▸ Your task
Once the line containing "- Projet de fin d'études : En Cours" is found in the entries below, restate it and each following line word for word, stopping after the line containing "## 📬 Contact".

▸ Records for this exercise
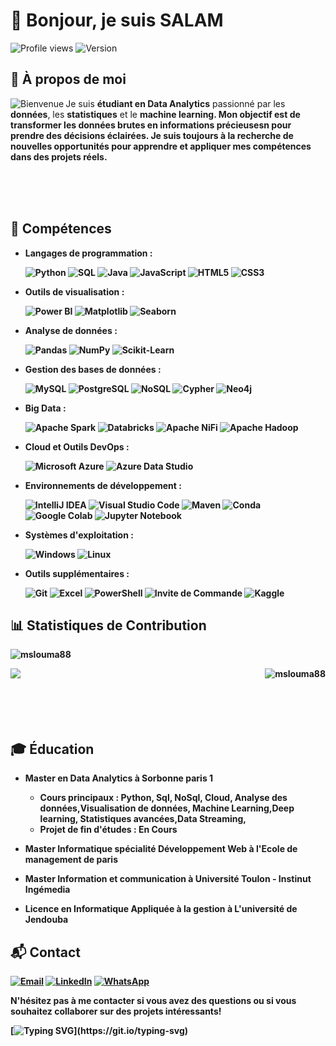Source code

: # 👋 Bonjour, je suis **SALAM** 
![Profile views](https://komarev.com/ghpvc/?username=mslouma88)
![Version](https://img.shields.io/badge/version-1.5-blue.svg)



<!--<p align="left"> <img src="https://github-profile-trophy.vercel.app/?username=mslouma88" alt="mslouma88" /> </p>
<p align="left"> <img src="https://komarev.com/ghpvc/?username=mslouma88&label=Profile%20views&color=0e75b6&style=flat" alt="mslouma88" /> </p>
-->

<p align="right">
<h2>🌟 À propos de moi</h2>
<img src="https://media0.giphy.com/media/v1.Y2lkPTc5MGI3NjExbm9vOXNvN3p0bmp1OW9zdWNqdTlrMDkyc2p1cnZsYW1lazlqbzdwOSZlcD12MV9pbnRlcm5hbF9naWZfYnlfaWQmY3Q9Zw/M9kgjEsLG6LMbYC9dl/200.webp" align="left" alt="Bienvenue">

Je suis <b>étudiant en Data Analytics</b> passionné par les <b>données</b>, les <b>statistiques</b> et le <b>machine learning<b>. Mon objectif est de transformer les données brutes en informations précieusesn pour prendre des décisions éclairées. Je suis toujours à la recherche de nouvelles opportunités pour apprendre et appliquer mes compétences dans des projets réels.

<br><br><br>

## 🔧 Compétences

- **Langages de programmation** :

  ![Python](https://img.shields.io/badge/Python-3776AB?style=for-the-badge&logo=python&logoColor=white) 
  ![SQL](https://img.shields.io/badge/SQL-4479A1?style=for-the-badge&logo=postgresql&logoColor=white)
  ![Java](https://img.shields.io/badge/Java-007396?style=for-the-badge&logo=java&logoColor=white)
  ![JavaScript](https://img.shields.io/badge/JavaScript-F7DF1E?style=for-the-badge&logo=javascript&logoColor=black)
  ![HTML5](https://img.shields.io/badge/HTML5-E34F26?style=for-the-badge&logo=html5&logoColor=white)
  ![CSS3](https://img.shields.io/badge/CSS3-1572B6?style=for-the-badge&logo=css3&logoColor=white)
 
  
- **Outils de visualisation** :
  
  ![Power BI](https://img.shields.io/badge/Power%20BI-F2C811?style=for-the-badge&logo=power-bi&logoColor=white) 
  ![Matplotlib](https://img.shields.io/badge/Matplotlib-3776AB?style=for-the-badge&logo=python&logoColor=white) 
  ![Seaborn](https://img.shields.io/badge/Seaborn-3776AB?style=for-the-badge&logo=python&logoColor=white)
  
  
- **Analyse de données** :
  
  ![Pandas](https://img.shields.io/badge/Pandas-150458?style=for-the-badge&logo=pandas&logoColor=white) 
  ![NumPy](https://img.shields.io/badge/NumPy-013243?style=for-the-badge&logo=numpy&logoColor=white) 
  ![Scikit-Learn](https://img.shields.io/badge/Scikit--Learn-F7931E?style=for-the-badge&logo=scikit-learn&logoColor=white)
  
  
- **Gestion des bases de données** :
  
  ![MySQL](https://img.shields.io/badge/MySQL-4479A1?style=for-the-badge&logo=mysql&logoColor=white) 
  ![PostgreSQL](https://img.shields.io/badge/PostgreSQL-336791?style=for-the-badge&logo=postgresql&logoColor=white)
  ![NoSQL](https://img.shields.io/badge/NoSQL-E91E63?style=for-the-badge&logo=nosql&logoColor=white)
  ![Cypher](https://img.shields.io/badge/Cypher-4B0082?style=for-the-badge&logo=neo4j&logoColor=white)
  ![Neo4j](https://img.shields.io/badge/Neo4j-008CC1?style=for-the-badge&logo=neo4j&logoColor=white)
  
    
- **Big Data** :
  
  ![Apache Spark](https://img.shields.io/badge/Apache%20Spark-E25A1C?style=for-the-badge&logo=apache-spark&logoColor=white)
  ![Databricks](https://img.shields.io/badge/Databricks-FF3621?style=for-the-badge&logo=databricks&logoColor=white)
  ![Apache NiFi](https://img.shields.io/badge/Apache%20NiFi-003A70?style=for-the-badge&logo=apache-nifi&logoColor=white)
  ![Apache Hadoop](https://img.shields.io/badge/Apache%20Hadoop-66CCFF?style=for-the-badge&logo=apache-hadoop&logoColor=black)
    
- **Cloud et Outils DevOps** :
  
  ![Microsoft Azure](https://img.shields.io/badge/Microsoft%20Azure-0078D4?style=for-the-badge&logo=microsoft-azure&logoColor=white)
  ![Azure Data Studio](https://img.shields.io/badge/Azure%20Data%20Studio-0078D4?style=for-the-badge&logo=microsoft-azure&logoColor=white)
    
- **Environnements de développement** :
  
  ![IntelliJ IDEA](https://img.shields.io/badge/IntelliJ%20IDEA-000000?style=for-the-badge&logo=intellij-idea&logoColor=white)
  ![Visual Studio Code](https://img.shields.io/badge/Visual%20Studio%20Code-007ACC?style=for-the-badge&logo=visual-studio-code&logoColor=white)
  ![Maven](https://img.shields.io/badge/Maven-C71A36?style=for-the-badge&logo=apache-maven&logoColor=white)
  ![Conda](https://img.shields.io/badge/Conda-44A833?style=for-the-badge&logo=anaconda&logoColor=white)
  ![Google Colab](https://img.shields.io/badge/Google%20Colab-F9AB00?style=for-the-badge&logo=google-colab&logoColor=white)
  ![Jupyter Notebook](https://img.shields.io/badge/Jupyter%20Notebook-F37626?style=for-the-badge&logo=jupyter&logoColor=white)
    
- **Systèmes d'exploitation** :
  
  ![Windows](https://img.shields.io/badge/Windows-0078D6?style=for-the-badge&logo=windows&logoColor=white)
  ![Linux](https://img.shields.io/badge/Linux-FCC624?style=for-the-badge&logo=linux&logoColor=black)
    
- **Outils supplémentaires** :
  
  ![Git](https://img.shields.io/badge/Git-F05032?style=for-the-badge&logo=git&logoColor=white) 
  ![Excel](https://img.shields.io/badge/Excel-217346?style=for-the-badge&logo=microsoft-excel&logoColor=white) 
  ![PowerShell](https://img.shields.io/badge/PowerShell-5391FE?style=for-the-badge&logo=powershell&logoColor=white) 
  ![Invite de Commande](https://img.shields.io/badge/Invite%20de%20Commande-1A1A1A?style=for-the-badge&logo=windows-terminal&logoColor=white) 
  ![Kaggle](https://img.shields.io/badge/Kaggle-20BEFF?style=for-the-badge&logo=kaggle&logoColor=white)
 
## 📊 Statistiques de Contribution

<!-- ![Stats de GitHub](https://github-readme-stats.vercel.app/api?username=mslouma88&show_icons=true&theme=radical) -->
<p><img align="center" src="https://github-readme-stats.vercel.app/api/top-langs?username=mslouma88&show_icons=true&locale=en&layout=compact&theme=radical" alt="mslouma88" /></p>

<p><img align="left" src="https://github-readme-stats.vercel.app/api?username=mslouma88&show_icons=true&theme=radical" /></p>
<p><img align="right" src="https://github-readme-streak-stats.herokuapp.com/?user=mslouma88&theme=radical" alt="mslouma88" /></p>

<!--[![mslouma88's github activity graph](https://github-readme-activity-graph.vercel.app/graph?username=mslouma88)](https://github.com/ashutosh00710/github-readme-activity-graph)-->

<br><br><br><br><br>


## 🎓 Éducation

- **Master en Data Analytics** à **Sorbonne paris 1**
  - Cours principaux : Python, Sql, NoSql, Cloud, Analyse des données,Visualisation de données, Machine Learning,Deep learning, Statistiques avancées,Data Streaming,
  - Projet de fin d'études : En Cours

- **Master Informatique spécialité Développement Web** à **l'Ecole de management de paris**

- **Master Information et communication** à **Université Toulon - Instinut Ingémedia**

- **Licence en Informatique Appliquée à la gestion** à **L'université de Jendouba**

## 📬 Contact

<a href="mailto:salam.mejri@gmail.com"><img src="https://img.shields.io/badge/Email-D14836?style=for-the-badge&logo=gmail&logoColor=white" alt="Email"></a>
<a href="https://www.linkedin.com/in/salam-mejri/"><img src="https://img.shields.io/badge/LinkedIn-0077B5?style=for-the-badge&logo=linkedin&logoColor=white" alt="LinkedIn"></a>
<a href="https://wa.me/"><img src="https://img.shields.io/badge/WhatsApp-25D366?style=for-the-badge&logo=whatsapp&logoColor=white" alt="WhatsApp"></a>


<!--
<div style="display: flex; justify-content: space-between;">
  <div>
    <a href="mailto:salam.mejri@gmail.com">
      <img src="https://img.shields.io/badge/Email-D14836?style=for-the-badge&logo=gmail&logoColor=white" alt="Email">
    </a>
  </div>
  <div>
    <a href="https://www.linkedin.com/in/salam-mejri/">
      <img src="https://img.shields.io/badge/LinkedIn-0077B5?style=for-the-badge&logo=linkedin&logoColor=white" alt="LinkedIn">
    </a>
  </div>
  <div>
    <a href="https://wa.me/">
      <img src="https://img.shields.io/badge/WhatsApp-25D366?style=for-the-badge&logo=whatsapp&logoColor=white" alt="WhatsApp">
    </a>
  </div>
</div>
-->

N'hésitez pas à me contacter si vous avez des questions ou si vous souhaitez collaborer sur des projets intéressants!

[![Typing SVG](https://readme-typing-svg.demolab.com?font=Fira+Code&size=18&pause=1000&random=false&width=435&lines=Merci+d'avoir+visit%C3%A9+mon+profil+Github+!)](https://git.io/typing-svg)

▸ Response for this exercise
  - Projet de fin d'études : En Cours

- **Master Informatique spécialité Développement Web** à **l'Ecole de management de paris**

- **Master Information et communication** à **Université Toulon - Instinut Ingémedia**

- **Licence en Informatique Appliquée à la gestion** à **L'université de Jendouba**

## 📬 Contact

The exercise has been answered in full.